Material shown below:
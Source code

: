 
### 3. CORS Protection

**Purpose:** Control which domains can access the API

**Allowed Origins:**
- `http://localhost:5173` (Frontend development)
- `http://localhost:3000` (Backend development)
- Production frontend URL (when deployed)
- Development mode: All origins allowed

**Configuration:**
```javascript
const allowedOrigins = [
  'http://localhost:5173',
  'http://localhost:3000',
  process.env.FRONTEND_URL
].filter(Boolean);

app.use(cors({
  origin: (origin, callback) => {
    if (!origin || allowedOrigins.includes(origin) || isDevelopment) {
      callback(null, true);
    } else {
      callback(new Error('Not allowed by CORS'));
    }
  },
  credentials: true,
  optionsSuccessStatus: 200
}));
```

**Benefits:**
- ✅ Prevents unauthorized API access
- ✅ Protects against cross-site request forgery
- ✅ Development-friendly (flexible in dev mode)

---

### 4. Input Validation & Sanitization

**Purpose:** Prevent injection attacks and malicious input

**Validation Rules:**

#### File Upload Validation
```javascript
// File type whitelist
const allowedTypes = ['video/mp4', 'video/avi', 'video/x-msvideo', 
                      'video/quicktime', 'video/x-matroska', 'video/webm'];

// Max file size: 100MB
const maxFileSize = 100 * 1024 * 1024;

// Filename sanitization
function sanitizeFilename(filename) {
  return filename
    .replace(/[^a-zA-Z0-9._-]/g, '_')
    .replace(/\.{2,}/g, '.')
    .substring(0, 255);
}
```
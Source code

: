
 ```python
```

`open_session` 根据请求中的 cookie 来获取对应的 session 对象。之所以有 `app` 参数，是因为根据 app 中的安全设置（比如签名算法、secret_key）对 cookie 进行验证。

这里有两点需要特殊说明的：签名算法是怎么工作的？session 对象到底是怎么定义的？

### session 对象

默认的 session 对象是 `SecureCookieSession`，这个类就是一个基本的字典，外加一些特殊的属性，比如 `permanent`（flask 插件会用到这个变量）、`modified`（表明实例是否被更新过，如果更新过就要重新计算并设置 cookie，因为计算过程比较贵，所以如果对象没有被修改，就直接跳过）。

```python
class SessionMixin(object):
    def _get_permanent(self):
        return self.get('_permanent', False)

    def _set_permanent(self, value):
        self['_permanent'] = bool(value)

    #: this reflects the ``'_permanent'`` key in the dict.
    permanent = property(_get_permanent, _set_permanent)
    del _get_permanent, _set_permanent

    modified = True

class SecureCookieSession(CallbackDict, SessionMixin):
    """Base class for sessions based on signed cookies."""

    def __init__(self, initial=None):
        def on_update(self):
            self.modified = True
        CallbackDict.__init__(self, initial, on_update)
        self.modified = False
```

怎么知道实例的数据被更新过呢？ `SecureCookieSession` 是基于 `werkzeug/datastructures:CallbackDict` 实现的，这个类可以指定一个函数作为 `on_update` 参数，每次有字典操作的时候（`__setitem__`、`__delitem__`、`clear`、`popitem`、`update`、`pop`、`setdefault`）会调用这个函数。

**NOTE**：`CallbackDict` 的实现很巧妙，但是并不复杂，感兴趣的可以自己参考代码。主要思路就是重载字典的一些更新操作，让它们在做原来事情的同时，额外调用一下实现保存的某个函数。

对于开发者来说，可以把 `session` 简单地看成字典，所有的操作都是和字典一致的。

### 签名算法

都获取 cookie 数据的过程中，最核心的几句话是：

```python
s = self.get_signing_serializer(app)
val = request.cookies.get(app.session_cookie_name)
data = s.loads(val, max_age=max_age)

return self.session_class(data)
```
End of Material shown.
> What the task asks: Write only the number of lines in the records that include the word "modified".

> Answer for this exercise: 4